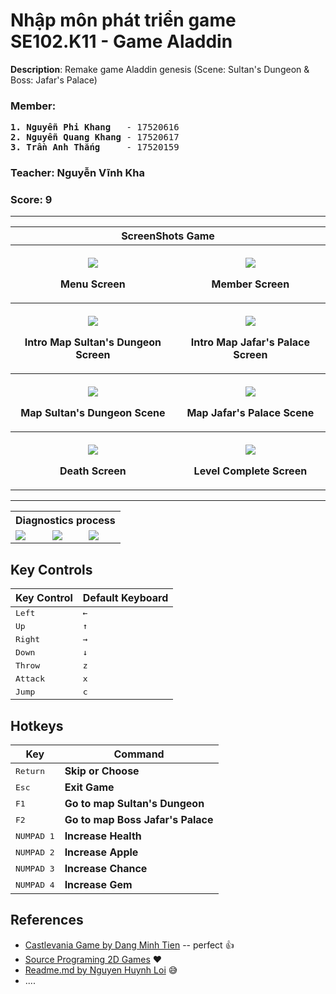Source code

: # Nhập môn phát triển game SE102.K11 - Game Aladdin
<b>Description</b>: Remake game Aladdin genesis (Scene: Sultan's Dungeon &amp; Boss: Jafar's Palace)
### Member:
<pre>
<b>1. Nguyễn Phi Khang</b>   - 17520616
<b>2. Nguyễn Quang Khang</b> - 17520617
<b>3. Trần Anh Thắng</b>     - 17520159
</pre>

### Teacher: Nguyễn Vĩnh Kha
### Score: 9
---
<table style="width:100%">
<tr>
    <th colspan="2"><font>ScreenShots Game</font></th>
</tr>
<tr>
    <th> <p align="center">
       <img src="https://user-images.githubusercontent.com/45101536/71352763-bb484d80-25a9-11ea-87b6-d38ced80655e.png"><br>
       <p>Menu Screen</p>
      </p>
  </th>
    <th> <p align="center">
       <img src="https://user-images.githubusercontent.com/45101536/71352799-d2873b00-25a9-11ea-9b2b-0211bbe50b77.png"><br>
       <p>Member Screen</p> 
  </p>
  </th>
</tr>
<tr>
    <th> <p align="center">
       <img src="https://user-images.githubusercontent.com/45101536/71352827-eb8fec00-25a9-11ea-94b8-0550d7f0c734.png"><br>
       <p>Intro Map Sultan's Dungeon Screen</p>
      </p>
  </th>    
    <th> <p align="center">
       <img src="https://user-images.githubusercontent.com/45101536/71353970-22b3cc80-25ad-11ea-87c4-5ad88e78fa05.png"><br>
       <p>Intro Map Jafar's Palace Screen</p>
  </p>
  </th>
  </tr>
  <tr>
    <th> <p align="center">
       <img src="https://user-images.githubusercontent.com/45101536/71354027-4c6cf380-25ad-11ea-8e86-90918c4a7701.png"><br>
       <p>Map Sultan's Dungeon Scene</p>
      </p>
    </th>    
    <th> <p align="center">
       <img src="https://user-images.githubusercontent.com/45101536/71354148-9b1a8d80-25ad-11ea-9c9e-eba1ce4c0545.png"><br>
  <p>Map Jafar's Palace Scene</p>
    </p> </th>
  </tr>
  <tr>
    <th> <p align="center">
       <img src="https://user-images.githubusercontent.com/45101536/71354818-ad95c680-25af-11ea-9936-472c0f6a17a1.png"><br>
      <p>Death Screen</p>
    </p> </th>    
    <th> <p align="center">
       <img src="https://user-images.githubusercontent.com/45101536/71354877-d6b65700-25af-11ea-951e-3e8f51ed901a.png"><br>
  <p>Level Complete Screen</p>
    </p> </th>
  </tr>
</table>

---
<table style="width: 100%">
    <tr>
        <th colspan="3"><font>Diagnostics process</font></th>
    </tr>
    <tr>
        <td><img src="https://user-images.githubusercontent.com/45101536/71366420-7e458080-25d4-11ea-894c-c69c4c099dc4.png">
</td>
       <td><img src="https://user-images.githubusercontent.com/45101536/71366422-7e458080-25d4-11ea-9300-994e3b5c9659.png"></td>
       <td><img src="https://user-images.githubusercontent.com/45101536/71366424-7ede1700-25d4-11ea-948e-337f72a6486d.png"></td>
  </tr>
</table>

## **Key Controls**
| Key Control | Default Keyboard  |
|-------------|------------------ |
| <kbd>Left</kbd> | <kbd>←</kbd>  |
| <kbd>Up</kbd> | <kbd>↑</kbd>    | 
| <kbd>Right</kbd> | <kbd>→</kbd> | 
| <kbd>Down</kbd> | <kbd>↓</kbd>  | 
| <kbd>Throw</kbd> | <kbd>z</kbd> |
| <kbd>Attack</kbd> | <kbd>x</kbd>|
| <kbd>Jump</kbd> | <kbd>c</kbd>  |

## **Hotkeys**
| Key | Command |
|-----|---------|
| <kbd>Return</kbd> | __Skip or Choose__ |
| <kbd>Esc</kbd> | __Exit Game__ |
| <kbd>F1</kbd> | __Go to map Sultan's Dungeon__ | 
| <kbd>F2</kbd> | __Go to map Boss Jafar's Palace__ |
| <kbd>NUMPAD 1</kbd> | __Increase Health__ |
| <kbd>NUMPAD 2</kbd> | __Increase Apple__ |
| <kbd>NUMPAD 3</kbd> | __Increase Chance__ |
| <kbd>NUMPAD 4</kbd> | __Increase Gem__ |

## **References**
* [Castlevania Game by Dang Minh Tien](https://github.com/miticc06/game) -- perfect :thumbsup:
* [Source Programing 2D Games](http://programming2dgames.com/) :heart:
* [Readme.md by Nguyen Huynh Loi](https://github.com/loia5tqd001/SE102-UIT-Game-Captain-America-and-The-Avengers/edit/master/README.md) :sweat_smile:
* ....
______
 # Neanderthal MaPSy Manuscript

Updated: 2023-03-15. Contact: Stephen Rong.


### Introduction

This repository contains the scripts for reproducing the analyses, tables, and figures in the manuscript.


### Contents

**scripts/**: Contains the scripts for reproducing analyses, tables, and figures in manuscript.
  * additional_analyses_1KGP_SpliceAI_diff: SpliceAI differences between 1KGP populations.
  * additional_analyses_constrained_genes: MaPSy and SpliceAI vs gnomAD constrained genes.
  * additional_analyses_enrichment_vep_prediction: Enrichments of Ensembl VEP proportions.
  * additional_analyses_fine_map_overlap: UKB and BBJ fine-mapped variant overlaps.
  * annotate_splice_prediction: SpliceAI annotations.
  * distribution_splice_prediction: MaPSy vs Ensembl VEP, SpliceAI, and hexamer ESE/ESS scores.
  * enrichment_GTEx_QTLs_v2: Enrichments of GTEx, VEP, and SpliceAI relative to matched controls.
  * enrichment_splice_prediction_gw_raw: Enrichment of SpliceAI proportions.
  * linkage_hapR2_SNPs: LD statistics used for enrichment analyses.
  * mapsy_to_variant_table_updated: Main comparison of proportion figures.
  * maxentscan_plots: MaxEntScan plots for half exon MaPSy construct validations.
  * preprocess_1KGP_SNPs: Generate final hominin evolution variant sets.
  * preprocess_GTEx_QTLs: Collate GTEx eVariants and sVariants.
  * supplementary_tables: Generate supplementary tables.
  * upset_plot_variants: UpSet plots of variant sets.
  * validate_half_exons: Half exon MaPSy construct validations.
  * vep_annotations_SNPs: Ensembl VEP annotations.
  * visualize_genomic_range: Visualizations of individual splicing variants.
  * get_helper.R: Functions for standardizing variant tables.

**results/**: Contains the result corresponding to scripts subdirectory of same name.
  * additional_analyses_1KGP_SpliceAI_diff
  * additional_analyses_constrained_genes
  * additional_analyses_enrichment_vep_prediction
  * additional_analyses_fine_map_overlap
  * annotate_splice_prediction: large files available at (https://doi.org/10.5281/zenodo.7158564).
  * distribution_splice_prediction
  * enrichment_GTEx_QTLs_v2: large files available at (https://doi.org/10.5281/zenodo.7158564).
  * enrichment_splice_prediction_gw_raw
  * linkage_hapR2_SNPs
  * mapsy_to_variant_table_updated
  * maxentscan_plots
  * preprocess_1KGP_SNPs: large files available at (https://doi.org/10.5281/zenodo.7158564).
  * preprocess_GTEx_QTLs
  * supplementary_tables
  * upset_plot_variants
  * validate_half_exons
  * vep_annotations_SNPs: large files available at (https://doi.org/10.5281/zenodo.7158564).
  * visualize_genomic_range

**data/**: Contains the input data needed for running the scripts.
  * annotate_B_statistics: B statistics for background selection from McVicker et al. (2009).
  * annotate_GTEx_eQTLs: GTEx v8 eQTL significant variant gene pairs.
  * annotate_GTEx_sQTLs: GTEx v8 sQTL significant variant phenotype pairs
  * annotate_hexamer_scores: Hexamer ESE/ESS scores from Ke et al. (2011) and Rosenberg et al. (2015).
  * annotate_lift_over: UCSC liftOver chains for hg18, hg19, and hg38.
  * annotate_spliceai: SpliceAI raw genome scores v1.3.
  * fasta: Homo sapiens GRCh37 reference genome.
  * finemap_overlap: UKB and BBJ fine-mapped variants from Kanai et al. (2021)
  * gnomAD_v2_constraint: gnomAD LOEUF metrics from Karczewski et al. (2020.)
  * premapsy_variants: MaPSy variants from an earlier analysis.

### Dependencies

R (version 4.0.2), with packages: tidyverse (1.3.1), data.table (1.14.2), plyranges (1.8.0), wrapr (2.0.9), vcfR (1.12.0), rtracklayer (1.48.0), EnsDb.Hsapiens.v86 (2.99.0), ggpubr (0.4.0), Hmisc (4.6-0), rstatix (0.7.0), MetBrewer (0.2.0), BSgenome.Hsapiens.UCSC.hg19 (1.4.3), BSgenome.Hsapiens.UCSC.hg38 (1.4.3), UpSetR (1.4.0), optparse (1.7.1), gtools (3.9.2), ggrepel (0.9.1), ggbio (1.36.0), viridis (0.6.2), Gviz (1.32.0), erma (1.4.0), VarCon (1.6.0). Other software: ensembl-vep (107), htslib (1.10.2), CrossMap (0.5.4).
______
--- WHAT THE EXERCISE ASKS ---
Whenever "scripts" shows up in a line of the listing, copy that whole line.

--- OUTPUT OF THE EXERCISE ---
This repository contains the scripts for reproducing the analyses, tables, and figures in the manuscript.
**scripts/**: Contains the scripts for reproducing analyses, tables, and figures in manuscript.
**results/**: Contains the result corresponding to scripts subdirectory of same name.
**data/**: Contains the input data needed for running the scripts.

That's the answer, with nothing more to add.